For these reasons and more, diplomacy has been largely ignored, and not infrequently ridiculed by journalists, think tanks, and international relations scholars. Perhaps most surprisingly, even governments – if expenditure priorities are any indication – have chosen to invest elsewhere. That neglect, I believe, has proven costly, as foreign policy has become increasingly militarized and as states have continued to rely on armed force as the instrument of choice. The results have been calamitous, not only in themselves, but because the more profound threats and challenges facing the world, most rooted in science, driven by technology and having little to do with political violence or religious extremism,  have not received the attention they deserve.

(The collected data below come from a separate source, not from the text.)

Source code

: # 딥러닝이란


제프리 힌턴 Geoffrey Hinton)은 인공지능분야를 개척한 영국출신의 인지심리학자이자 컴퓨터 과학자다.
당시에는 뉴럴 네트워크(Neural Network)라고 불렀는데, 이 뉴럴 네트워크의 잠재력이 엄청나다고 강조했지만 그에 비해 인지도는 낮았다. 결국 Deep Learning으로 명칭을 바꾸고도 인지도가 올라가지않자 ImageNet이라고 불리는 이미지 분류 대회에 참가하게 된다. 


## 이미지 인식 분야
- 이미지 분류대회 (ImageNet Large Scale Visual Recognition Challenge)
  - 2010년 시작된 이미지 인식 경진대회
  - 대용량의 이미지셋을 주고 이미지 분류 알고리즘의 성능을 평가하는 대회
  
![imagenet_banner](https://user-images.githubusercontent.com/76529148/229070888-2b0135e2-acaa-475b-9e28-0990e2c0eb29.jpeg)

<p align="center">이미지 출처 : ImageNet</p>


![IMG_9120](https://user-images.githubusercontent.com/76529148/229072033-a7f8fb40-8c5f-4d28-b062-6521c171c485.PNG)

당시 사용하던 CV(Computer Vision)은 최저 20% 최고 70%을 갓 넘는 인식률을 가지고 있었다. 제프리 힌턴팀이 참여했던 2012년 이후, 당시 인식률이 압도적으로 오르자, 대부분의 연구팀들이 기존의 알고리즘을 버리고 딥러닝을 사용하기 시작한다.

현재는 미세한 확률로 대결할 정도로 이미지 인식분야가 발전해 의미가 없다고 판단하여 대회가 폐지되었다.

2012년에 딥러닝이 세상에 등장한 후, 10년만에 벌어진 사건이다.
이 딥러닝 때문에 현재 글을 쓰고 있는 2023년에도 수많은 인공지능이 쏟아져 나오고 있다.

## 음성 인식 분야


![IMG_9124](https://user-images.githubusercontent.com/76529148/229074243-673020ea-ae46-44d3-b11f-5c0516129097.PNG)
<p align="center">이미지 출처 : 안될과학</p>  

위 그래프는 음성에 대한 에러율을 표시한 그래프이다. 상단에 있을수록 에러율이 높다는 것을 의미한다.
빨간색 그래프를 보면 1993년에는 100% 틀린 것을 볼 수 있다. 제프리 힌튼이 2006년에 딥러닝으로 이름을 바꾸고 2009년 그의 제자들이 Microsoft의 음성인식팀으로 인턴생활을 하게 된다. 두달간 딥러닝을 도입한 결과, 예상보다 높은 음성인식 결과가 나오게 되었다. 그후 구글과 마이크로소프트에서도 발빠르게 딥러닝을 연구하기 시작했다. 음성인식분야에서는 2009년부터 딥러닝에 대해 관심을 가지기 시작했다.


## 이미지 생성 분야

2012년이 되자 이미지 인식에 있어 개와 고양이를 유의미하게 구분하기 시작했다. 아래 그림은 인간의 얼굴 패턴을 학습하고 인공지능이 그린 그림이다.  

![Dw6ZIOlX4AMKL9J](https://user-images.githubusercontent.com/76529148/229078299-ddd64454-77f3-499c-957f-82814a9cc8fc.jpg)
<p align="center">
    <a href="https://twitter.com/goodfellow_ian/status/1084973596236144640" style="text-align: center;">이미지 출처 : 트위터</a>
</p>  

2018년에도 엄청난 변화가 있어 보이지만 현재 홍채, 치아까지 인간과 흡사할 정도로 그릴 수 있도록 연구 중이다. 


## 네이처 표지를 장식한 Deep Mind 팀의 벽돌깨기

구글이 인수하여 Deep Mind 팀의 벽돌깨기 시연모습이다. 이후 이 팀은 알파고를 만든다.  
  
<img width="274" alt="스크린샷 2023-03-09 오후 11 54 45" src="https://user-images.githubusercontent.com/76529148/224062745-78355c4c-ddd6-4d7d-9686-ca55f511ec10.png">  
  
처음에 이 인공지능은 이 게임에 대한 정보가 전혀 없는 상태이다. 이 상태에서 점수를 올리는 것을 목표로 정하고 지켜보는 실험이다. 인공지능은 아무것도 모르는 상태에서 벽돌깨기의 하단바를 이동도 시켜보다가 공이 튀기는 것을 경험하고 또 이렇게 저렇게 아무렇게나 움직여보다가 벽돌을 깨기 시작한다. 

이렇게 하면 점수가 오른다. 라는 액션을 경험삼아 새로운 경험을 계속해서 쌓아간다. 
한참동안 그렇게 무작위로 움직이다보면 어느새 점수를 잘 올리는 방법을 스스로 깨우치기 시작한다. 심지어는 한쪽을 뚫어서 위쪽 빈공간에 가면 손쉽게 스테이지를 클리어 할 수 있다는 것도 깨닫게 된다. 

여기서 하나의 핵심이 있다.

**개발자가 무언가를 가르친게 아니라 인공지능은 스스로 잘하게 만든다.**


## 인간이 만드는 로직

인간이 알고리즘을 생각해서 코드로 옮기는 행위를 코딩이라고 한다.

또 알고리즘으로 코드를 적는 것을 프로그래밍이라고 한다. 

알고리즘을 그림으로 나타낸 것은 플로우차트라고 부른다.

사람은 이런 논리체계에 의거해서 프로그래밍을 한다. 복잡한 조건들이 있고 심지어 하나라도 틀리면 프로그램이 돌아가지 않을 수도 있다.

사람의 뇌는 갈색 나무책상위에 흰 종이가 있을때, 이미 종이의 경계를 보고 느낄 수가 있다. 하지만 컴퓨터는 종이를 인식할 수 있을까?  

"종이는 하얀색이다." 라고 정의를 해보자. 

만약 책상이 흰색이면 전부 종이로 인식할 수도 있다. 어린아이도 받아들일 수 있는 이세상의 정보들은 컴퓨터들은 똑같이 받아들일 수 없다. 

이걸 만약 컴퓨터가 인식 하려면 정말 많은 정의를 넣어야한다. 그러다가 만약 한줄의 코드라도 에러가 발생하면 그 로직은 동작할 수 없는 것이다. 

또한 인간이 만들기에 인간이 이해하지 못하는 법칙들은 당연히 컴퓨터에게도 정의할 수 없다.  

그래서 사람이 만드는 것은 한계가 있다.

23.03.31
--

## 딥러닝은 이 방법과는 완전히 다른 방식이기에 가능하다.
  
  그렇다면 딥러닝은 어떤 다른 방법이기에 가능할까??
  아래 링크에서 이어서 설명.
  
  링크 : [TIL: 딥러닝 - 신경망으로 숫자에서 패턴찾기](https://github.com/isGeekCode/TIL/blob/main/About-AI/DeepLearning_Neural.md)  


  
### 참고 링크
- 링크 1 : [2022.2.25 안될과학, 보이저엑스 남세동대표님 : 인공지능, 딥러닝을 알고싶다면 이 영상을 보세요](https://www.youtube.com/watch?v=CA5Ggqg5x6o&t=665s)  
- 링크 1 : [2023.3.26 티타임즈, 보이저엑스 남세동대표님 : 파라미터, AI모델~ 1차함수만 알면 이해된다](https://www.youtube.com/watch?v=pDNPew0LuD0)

Diplomacy’s problems can be remedied, but the necessary transformation will require a fundamental rethinking of some key elements of international relations, “security” and “development” foremost amongst them. Most of all, the entire “diplomatic ecosystem”, consisting of the foreign ministry, foreign service and the diplomatic business model, will have to be reconstructed from the ground up. But don’t hold your breath. Fixing diplomacy, and getting from fighting to talking, from diktat to dialogue and from coercion and compulsion to compromise and negotiation is going to be one tough slog.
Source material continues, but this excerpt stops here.